Sometimes all that it takes is a small word against you to turn up the anger in you. Some days are really bad...but some are wonderful..Only when you face those bad days do u realize the happiness which the good days bring...

Well, today was one of those bad days for me. Exams were on... its but obvious that you tend to get all tenst up and nervous. This tension itself takes you to a world of complete irritation. Two papers one after the other felt like Hiroshima and Nagasaki bombing on me. Two of the worst papers on planet earth! I expected a lot from the papers but turned out to be completely opposite. The papers were done at 2:30...I should have realized that it was just the beginning of my horrific day.

Next terror awaiting me was in the bus stop. Well, the purse I adored from the bottom of my heart got stolen. I felt half dead. Numbness is the only thing I could sense in my whole body... All this got into me which gave rise to miserable splitting head ache. It felt as if time stood still. Weird to feel all this just for a purse.. I wasn’t even worried about the money in the purse. All that bothered me was that i lost my purse which i loved!
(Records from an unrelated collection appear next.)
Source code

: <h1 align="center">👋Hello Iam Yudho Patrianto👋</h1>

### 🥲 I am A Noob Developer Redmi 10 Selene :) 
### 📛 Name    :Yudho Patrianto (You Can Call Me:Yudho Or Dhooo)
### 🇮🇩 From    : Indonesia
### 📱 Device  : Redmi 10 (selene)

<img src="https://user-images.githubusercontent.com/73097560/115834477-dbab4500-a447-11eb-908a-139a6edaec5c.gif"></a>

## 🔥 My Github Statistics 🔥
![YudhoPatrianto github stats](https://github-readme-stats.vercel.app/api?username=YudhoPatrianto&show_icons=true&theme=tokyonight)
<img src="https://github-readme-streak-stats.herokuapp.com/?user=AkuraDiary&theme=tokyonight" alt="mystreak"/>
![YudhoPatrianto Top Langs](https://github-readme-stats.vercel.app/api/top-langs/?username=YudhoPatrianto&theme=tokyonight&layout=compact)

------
The last thing that I had to face was my past! Today was just so wrong! I tried my best to avoid the jerk about whom I spoke in my 1st blog. But no, everything that shouldn’t happen was supposed to happen today. So, as expected...he comes up to talk to me..Even those few minuets of talking to him got me crazy!! He was the last thing I wanted to see today!!!!

The only place I can go with all these problems is my house. Well, bless my mom to be at home today! The 1st thing i wanted was a tight hug from her to regain the lost life in me. Surprisingly she wasn’t mad at me. According to her, only by making such mistakes can I improve myself. Well, I don’t disagree with her... She somehow has the ability to bring back the lost me...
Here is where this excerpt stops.